Member of Parliament for Welimada
- In office 1952–1956
- Preceded by: K. D. Sugathadasa
- Succeeded by: K. M. P. Rajaratne

Personal details
- Born: Mutu Banda Bambarapane
- Party: United National Party

= M. B. Bambarapane =

Ceylonese politician

Mutu Banda Bambarapane was a Ceylonese politician.

At the 2nd parliamentary election, held between 24 May 1952 and 30 May 1952, Bambarapane ran as an Independent candidate in the Welimada electorate. He won the seat, polling 6,314 votes (41% of the total vote) defeating candidates from the United National Party, Sri Lanka Freedom Party and Lanka Sama Samaja Party. He was unable to retain the seat at the subsequent 3rd parliamentary election, held between 5 April 1956 and 10 April 1956, where he ran as the United National Party candidate but was defeated by K. M. P. Rajaratne, 12,336 votes to 4,318 votes.

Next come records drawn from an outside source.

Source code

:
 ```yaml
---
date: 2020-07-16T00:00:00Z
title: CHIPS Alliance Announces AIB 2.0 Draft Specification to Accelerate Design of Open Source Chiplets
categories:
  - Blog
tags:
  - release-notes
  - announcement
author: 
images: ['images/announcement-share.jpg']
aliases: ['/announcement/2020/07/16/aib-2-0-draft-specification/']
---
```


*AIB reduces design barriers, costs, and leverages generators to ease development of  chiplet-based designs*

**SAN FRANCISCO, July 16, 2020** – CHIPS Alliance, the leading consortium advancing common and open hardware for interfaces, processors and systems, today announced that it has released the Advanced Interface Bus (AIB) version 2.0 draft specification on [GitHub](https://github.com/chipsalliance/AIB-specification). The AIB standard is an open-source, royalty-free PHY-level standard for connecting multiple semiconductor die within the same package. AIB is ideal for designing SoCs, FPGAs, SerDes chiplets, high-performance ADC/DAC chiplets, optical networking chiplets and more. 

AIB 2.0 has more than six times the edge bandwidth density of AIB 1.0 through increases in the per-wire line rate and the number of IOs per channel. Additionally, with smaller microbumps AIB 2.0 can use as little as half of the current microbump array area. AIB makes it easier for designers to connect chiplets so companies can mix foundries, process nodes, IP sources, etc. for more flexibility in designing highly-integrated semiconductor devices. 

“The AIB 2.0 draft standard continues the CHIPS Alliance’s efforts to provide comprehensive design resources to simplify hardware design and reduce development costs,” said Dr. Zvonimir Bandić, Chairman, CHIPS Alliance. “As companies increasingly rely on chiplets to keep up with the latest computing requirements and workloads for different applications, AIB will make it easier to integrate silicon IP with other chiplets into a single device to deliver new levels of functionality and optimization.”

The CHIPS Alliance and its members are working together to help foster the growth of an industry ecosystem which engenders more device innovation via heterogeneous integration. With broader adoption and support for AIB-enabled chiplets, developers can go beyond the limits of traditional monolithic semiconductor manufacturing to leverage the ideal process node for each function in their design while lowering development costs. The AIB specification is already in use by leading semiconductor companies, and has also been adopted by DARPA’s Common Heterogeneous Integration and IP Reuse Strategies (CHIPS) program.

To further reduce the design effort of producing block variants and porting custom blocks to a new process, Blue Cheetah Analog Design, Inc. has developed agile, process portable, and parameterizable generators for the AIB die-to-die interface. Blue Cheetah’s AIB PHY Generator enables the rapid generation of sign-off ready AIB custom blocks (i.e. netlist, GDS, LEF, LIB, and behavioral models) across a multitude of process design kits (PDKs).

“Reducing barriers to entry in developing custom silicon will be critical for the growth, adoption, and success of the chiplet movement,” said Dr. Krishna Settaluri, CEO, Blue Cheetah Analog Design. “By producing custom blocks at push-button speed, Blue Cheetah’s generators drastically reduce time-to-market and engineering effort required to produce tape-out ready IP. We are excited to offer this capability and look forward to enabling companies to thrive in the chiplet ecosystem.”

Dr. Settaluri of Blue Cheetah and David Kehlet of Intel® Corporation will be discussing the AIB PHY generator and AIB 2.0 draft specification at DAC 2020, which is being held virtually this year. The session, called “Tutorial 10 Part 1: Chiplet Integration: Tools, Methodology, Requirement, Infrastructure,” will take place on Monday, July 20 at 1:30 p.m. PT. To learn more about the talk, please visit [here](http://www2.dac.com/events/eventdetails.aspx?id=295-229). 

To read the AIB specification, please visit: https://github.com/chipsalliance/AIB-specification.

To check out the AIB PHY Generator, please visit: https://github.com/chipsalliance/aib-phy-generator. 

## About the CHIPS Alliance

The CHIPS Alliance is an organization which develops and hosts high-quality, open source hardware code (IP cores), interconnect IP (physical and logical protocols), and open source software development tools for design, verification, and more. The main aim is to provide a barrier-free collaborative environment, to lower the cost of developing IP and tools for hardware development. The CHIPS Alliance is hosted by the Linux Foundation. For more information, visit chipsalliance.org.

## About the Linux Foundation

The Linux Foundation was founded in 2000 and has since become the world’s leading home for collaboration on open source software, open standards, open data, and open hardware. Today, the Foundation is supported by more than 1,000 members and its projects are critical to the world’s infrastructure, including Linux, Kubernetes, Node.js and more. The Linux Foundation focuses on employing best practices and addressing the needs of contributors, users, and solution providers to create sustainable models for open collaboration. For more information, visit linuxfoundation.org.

Bambarapane contested the 4th parliamentary election, held on 19 March 1960, however as the United National Party candidate in the newly created Uva Paranagama electorate. He was unsuccessful, losing to Kusuma Rajaratne, the wife of K. M. P. Rajaratne, with Bambarapane receiving 2,695 votes to Rajaratne's 4,662 votes. Whilst he did not contest the July 1960 parliamentary elections he did run in the 6th parliamentary election, held on 22 March 1965, but this time as an Independent, losing to the sitting member, Kusuma Rajaratne, by 1,951 votes.